(Supplied material Opens)
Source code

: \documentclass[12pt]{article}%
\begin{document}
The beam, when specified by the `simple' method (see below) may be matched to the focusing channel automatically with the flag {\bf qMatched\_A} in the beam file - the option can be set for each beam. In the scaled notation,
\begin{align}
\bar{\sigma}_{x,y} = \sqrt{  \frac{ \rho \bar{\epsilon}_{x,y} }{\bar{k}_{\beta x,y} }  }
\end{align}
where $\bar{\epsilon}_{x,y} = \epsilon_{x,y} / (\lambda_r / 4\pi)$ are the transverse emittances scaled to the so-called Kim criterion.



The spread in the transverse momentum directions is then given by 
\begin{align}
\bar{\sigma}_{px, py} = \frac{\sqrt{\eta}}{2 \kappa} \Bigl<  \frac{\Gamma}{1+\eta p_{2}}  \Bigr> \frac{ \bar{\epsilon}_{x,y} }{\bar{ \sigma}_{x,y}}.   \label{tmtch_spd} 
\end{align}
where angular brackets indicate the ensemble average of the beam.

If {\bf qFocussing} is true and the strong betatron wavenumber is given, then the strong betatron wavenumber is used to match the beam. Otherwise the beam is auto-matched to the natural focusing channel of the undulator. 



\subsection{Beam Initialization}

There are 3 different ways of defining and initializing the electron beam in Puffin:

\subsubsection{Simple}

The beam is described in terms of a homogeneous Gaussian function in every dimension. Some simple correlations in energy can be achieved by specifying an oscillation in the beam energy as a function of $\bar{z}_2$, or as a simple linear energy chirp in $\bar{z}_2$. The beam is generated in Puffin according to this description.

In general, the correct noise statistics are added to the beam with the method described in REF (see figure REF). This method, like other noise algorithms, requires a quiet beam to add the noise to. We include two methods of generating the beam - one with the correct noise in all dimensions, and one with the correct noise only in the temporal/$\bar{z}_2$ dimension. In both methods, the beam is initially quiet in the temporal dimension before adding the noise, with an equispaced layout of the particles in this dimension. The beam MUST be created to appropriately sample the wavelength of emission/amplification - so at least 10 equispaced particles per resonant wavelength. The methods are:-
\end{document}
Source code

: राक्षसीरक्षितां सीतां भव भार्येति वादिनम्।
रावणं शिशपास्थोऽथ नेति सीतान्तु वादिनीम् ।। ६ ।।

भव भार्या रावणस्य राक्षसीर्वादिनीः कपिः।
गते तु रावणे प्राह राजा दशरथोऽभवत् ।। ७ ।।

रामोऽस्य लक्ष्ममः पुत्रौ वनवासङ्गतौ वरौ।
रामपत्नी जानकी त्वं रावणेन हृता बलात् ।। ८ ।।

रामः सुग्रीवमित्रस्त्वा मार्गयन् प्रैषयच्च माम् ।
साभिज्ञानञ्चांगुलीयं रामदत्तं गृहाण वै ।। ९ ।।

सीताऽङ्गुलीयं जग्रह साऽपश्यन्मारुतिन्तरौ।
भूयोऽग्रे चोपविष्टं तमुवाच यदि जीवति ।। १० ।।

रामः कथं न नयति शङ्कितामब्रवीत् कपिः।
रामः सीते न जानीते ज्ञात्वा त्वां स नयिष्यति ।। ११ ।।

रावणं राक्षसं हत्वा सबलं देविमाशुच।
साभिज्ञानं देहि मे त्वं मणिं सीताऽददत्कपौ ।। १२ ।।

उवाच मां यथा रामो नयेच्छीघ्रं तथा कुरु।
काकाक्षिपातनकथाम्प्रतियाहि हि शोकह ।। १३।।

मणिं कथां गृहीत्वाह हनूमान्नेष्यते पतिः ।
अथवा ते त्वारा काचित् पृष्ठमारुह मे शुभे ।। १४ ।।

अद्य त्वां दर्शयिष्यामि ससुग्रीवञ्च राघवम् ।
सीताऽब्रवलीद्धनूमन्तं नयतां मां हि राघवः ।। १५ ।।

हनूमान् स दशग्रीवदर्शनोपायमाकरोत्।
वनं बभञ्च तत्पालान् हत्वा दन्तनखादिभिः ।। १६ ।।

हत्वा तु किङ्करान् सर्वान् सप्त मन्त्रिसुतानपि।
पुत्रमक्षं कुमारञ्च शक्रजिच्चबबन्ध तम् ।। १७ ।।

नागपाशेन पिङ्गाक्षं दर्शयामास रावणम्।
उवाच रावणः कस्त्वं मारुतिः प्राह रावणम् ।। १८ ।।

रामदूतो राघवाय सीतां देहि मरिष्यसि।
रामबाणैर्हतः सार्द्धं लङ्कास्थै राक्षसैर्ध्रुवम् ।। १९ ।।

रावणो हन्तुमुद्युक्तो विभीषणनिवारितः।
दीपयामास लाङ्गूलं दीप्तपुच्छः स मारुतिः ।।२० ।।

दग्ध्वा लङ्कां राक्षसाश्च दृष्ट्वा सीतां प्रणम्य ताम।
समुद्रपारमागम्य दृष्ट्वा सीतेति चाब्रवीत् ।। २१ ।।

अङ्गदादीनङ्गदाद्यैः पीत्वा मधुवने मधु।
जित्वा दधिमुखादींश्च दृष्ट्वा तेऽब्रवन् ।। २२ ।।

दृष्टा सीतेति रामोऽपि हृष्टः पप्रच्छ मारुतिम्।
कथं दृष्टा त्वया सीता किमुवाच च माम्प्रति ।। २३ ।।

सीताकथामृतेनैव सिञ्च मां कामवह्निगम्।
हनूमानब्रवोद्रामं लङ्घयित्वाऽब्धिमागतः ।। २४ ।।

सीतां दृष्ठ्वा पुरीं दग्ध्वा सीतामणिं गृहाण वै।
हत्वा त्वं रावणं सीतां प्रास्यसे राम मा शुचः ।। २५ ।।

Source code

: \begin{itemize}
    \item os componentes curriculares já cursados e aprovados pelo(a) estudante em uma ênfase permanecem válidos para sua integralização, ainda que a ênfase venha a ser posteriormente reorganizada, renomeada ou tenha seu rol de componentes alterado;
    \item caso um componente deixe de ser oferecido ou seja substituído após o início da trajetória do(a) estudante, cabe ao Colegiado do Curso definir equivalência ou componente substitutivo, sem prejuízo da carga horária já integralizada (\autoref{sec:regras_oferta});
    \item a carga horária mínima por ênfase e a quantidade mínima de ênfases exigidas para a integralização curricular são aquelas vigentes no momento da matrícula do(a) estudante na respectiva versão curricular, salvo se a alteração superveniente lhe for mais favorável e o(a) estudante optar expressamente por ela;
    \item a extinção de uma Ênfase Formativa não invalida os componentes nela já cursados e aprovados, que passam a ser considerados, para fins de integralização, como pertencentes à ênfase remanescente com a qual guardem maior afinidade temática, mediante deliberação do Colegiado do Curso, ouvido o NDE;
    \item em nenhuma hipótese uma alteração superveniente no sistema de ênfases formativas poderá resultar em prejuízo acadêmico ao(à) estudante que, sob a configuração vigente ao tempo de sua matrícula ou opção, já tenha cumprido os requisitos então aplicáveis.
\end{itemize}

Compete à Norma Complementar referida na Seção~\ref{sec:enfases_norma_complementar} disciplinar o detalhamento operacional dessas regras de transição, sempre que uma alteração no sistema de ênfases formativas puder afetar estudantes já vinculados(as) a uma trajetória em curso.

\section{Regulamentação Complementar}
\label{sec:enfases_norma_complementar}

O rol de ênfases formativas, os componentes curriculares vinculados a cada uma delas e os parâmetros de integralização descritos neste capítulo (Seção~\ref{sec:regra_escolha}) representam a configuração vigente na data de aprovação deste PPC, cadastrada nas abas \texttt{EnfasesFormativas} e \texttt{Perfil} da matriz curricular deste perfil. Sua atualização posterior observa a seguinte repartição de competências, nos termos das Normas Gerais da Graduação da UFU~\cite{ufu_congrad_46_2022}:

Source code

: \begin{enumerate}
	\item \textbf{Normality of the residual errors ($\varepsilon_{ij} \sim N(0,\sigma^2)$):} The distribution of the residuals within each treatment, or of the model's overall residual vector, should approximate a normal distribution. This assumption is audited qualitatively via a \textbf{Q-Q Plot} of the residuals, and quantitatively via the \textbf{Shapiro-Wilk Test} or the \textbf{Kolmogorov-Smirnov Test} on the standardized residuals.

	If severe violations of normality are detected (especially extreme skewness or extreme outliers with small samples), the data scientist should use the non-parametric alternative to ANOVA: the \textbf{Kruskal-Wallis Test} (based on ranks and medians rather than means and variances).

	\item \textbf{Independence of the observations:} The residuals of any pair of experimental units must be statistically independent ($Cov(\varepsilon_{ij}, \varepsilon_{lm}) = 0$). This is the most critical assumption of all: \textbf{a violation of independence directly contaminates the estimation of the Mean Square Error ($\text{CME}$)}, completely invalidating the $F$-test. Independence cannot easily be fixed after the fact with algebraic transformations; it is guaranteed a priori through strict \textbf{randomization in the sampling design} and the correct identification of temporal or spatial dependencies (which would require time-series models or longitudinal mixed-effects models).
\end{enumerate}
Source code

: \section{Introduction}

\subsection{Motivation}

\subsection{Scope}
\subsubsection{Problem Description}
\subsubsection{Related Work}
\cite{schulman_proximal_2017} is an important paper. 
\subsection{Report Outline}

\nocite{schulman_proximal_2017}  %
(Supplied material Closes)
→ **What the task asks**:
Each line from the one with "an important paper." through the last line of the records above must be retyped exactly, and no other line may be given.

→ **Task response**:
\cite{schulman_proximal_2017} is an important paper. 
\subsection{Report Outline}

\nocite{schulman_proximal_2017}  %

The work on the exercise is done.